→ **HOW TO COMPLETE THIS TASK**:
Your answer must be an exact copy of the records below, minus the pictures.

→ **RECORDS FOR PROCESSING**:
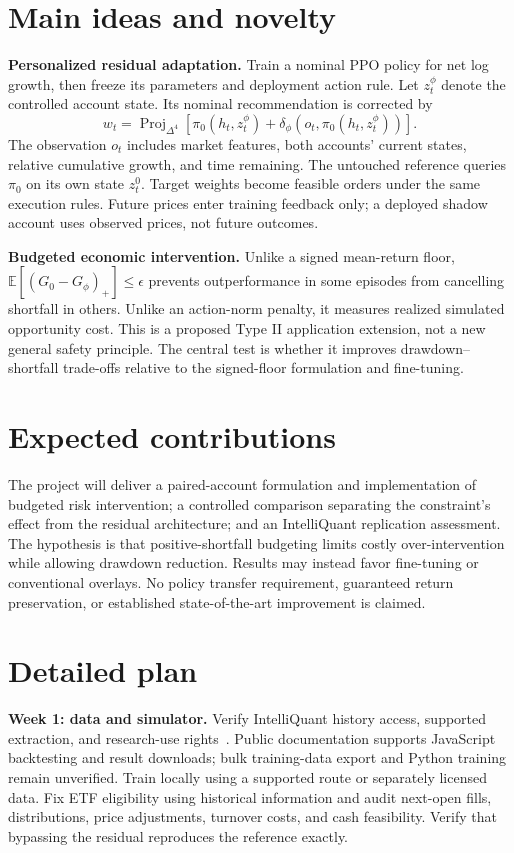 \documentclass[10pt]{article}
\begin{document}
\section{Main ideas and novelty}
\textbf{Personalized residual adaptation.} Train a nominal PPO policy for net log growth, then freeze its parameters and deployment action rule. Let $z_t^\phi$ denote the controlled account state. Its nominal recommendation is corrected by
\begin{equation}
 w_t=\operatorname{Proj}_{\Delta^4}\left[
 \pi_0(h_t,z_t^\phi)+\delta_\phi(o_t,\pi_0(h_t,z_t^\phi))\right].
\end{equation}
The observation $o_t$ includes market features, both accounts' current states, relative cumulative growth, and time remaining. The untouched reference queries $\pi_0$ on its own state $z_t^0$. Target weights become feasible orders under the same execution rules. Future prices enter training feedback only; a deployed shadow account uses observed prices, not future outcomes.

\textbf{Budgeted economic intervention.} Unlike a signed mean-return floor, $\mathbb E[(G_0-G_\phi)_+]\leq\epsilon$ prevents outperformance in some episodes from cancelling shortfall in others. Unlike an action-norm penalty, it measures realized simulated opportunity cost. This is a proposed Type II application extension, not a new general safety principle. The central test is whether it improves drawdown--shortfall trade-offs relative to the signed-floor formulation and fine-tuning.

\newpage
\section{Expected contributions}
The project will deliver a paired-account formulation and implementation of budgeted risk intervention; a controlled comparison separating the constraint's effect from the residual architecture; and an IntelliQuant replication assessment. The hypothesis is that positive-shortfall budgeting limits costly over-intervention while allowing drawdown reduction. Results may instead favor fine-tuning or conventional overlays. No policy transfer requirement, guaranteed return preservation, or established state-of-the-art improvement is claimed.

\section{Detailed plan}
\textbf{Week 1: data and simulator.} Verify IntelliQuant history access, supported extraction, and research-use rights~\cite{iq}. Public documentation supports JavaScript backtesting and result downloads; bulk training-data export and Python training remain unverified. Train locally using a supported route or separately licensed data. Fix ETF eligibility using historical information and audit next-open fills, distributions, price adjustments, turnover costs, and cash feasibility. Verify that bypassing the residual reproduces the reference exactly.
\end{document}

→ **EXERCISE SOLUTION**:
 \documentclass[10pt]{article}
\begin{document}
\section{Main ideas and novelty}
\textbf{Personalized residual adaptation.} Train a nominal PPO policy for net log growth, then freeze its parameters and deployment action rule. Let $z_t^\phi$ denote the controlled account state. Its nominal recommendation is corrected by
\begin{equation}
 w_t=\operatorname{Proj}_{\Delta^4}\left[
 \pi_0(h_t,z_t^\phi)+\delta_\phi(o_t,\pi_0(h_t,z_t^\phi))\right].
\end{equation}
The observation $o_t$ includes market features, both accounts' current states, relative cumulative growth, and time remaining. The untouched reference queries $\pi_0$ on its own state $z_t^0$. Target weights become feasible orders under the same execution rules. Future prices enter training feedback only; a deployed shadow account uses observed prices, not future outcomes.

\textbf{Budgeted economic intervention.} Unlike a signed mean-return floor, $\mathbb E[(G_0-G_\phi)_+]\leq\epsilon$ prevents outperformance in some episodes from cancelling shortfall in others. Unlike an action-norm penalty, it measures realized simulated opportunity cost. This is a proposed Type II application extension, not a new general safety principle. The central test is whether it improves drawdown--shortfall trade-offs relative to the signed-floor formulation and fine-tuning.

\newpage
\section{Expected contributions}
The project will deliver a paired-account formulation and implementation of budgeted risk intervention; a controlled comparison separating the constraint's effect from the residual architecture; and an IntelliQuant replication assessment. The hypothesis is that positive-shortfall budgeting limits costly over-intervention while allowing drawdown reduction. Results may instead favor fine-tuning or conventional overlays. No policy transfer requirement, guaranteed return preservation, or established state-of-the-art improvement is claimed.

\section{Detailed plan}
\textbf{Week 1: data and simulator.} Verify IntelliQuant history access, supported extraction, and research-use rights~\cite{iq}. Public documentation supports JavaScript backtesting and result downloads; bulk training-data export and Python training remain unverified. Train locally using a supported route or separately licensed data. Fix ETF eligibility using historical information and audit next-open fills, distributions, price adjustments, turnover costs, and cash feasibility. Verify that bypassing the residual reproduces the reference exactly.
\end{document}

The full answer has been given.